Below are records; report the number of lines in them that include the word "description", with no other text.

### Available data
»»

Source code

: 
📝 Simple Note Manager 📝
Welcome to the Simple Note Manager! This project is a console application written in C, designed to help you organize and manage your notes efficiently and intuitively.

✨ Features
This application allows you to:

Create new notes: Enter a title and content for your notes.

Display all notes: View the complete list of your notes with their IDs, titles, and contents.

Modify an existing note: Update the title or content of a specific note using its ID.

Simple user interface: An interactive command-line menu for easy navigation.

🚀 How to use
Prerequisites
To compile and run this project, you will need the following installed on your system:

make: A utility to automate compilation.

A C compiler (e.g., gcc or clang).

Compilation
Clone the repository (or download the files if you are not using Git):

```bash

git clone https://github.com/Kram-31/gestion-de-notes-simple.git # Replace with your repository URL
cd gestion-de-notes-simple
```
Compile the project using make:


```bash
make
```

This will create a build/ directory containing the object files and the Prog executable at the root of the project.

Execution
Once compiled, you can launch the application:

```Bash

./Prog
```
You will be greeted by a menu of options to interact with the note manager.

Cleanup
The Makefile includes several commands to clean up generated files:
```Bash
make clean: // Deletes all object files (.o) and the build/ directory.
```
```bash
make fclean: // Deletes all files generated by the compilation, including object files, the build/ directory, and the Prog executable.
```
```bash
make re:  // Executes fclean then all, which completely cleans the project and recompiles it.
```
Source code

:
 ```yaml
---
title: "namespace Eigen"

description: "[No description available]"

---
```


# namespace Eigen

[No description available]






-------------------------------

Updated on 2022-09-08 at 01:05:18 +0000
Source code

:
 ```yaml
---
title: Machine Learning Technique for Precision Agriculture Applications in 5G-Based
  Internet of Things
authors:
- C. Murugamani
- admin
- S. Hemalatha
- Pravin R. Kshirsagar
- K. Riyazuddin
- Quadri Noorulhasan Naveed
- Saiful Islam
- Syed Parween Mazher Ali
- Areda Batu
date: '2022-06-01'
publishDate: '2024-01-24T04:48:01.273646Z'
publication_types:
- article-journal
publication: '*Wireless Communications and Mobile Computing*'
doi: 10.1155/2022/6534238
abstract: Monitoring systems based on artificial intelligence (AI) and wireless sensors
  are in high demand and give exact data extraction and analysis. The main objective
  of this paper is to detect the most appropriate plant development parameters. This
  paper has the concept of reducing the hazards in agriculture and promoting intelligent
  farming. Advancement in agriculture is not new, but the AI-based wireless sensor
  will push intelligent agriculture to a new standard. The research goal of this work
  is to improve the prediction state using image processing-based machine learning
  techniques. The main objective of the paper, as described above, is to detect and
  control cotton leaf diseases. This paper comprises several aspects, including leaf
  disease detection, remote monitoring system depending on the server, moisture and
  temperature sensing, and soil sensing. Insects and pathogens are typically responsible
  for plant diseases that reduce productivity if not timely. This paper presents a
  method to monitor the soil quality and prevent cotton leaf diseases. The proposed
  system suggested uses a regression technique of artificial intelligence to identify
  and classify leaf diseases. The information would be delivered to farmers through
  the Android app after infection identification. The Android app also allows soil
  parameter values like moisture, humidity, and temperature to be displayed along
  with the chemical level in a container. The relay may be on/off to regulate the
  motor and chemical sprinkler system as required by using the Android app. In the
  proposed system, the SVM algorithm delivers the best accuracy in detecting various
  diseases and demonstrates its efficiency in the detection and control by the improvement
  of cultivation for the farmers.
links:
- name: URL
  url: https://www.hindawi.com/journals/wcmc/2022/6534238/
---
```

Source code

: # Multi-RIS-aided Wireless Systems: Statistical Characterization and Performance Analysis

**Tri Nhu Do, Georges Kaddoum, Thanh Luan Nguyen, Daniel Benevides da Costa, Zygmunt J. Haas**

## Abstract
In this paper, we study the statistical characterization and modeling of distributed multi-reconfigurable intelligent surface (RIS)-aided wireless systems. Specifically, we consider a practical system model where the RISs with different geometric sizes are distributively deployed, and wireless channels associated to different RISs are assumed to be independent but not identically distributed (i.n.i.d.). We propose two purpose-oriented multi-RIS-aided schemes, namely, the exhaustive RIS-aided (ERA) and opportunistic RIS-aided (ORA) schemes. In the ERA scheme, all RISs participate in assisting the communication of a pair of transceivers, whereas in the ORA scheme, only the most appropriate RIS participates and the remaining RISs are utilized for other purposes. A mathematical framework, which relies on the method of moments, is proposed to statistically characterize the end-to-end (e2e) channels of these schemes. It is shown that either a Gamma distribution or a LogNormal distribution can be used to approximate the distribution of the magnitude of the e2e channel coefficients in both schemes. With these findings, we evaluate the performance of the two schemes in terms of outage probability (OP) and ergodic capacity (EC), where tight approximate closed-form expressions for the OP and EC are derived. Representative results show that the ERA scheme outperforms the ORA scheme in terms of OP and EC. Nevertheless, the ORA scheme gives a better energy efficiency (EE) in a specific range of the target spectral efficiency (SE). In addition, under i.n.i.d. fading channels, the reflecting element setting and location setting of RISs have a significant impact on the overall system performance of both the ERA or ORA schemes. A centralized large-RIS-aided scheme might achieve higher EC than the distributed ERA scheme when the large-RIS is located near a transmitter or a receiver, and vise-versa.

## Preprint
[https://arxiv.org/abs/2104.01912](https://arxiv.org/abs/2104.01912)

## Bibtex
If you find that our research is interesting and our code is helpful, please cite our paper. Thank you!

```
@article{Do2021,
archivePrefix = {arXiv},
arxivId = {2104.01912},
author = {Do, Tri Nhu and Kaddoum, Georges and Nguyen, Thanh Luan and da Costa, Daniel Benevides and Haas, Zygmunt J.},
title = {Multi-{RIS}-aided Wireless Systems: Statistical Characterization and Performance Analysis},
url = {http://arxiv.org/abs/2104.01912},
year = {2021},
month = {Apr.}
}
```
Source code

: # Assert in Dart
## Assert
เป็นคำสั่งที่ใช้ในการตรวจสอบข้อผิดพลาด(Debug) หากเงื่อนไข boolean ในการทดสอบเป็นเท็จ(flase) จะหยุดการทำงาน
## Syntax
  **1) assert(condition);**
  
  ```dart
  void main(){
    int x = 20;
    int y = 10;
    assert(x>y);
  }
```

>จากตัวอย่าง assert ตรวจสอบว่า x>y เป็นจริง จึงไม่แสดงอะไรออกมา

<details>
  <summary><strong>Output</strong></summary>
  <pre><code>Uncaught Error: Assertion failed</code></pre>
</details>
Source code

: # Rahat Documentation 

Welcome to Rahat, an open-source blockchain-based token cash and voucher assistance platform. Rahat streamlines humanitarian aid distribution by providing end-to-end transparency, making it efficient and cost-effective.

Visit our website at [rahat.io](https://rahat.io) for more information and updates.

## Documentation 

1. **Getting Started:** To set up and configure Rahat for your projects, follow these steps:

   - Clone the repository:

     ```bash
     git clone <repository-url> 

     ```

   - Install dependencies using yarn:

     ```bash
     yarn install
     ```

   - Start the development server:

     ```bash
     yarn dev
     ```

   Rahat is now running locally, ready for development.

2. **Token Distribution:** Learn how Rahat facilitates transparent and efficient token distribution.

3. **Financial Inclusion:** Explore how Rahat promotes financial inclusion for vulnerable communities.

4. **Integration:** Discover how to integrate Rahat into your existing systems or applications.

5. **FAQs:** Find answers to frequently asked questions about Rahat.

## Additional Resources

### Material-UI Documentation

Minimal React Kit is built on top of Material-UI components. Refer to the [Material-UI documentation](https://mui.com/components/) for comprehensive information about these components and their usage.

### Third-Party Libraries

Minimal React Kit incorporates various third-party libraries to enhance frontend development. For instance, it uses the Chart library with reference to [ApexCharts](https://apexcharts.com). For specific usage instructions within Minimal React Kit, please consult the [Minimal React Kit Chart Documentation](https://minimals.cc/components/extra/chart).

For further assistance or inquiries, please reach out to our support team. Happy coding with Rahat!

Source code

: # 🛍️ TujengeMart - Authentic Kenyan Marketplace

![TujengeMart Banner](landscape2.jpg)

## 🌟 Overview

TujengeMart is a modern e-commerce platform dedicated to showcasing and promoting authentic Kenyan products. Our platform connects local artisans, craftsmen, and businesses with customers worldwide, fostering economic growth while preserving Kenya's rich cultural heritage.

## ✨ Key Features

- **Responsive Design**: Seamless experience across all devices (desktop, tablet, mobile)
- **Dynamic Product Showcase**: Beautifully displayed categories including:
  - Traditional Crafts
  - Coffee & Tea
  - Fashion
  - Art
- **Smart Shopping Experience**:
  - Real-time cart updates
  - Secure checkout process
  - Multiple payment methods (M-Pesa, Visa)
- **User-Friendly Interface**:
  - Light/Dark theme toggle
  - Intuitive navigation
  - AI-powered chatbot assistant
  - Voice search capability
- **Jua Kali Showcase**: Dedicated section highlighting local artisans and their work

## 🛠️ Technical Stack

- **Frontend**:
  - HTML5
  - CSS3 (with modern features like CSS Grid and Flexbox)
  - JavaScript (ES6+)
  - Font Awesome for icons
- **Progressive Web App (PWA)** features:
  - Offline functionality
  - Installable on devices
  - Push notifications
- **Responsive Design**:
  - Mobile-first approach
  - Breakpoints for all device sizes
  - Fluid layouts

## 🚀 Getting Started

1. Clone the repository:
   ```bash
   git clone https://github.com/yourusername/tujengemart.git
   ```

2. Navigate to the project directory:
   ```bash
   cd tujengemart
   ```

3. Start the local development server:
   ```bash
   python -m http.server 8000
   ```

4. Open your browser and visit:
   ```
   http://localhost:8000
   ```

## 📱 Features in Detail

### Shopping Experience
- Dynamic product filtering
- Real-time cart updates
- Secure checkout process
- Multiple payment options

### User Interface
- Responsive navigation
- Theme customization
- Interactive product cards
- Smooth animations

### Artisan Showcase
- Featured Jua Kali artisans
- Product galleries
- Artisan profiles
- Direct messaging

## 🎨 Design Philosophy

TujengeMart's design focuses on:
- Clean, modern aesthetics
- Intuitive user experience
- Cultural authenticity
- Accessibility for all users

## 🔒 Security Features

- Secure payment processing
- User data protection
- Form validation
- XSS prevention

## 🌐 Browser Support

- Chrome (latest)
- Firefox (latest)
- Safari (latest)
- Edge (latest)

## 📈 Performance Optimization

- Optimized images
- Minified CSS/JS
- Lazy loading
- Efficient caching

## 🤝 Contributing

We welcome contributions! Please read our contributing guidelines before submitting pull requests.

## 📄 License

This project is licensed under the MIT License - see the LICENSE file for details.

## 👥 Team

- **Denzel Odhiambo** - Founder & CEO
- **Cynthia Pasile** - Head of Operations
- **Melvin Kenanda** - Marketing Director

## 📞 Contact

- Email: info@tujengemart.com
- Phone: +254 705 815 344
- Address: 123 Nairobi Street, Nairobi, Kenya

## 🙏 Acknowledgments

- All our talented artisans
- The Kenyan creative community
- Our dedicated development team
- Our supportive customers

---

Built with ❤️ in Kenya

««

### Expected output
2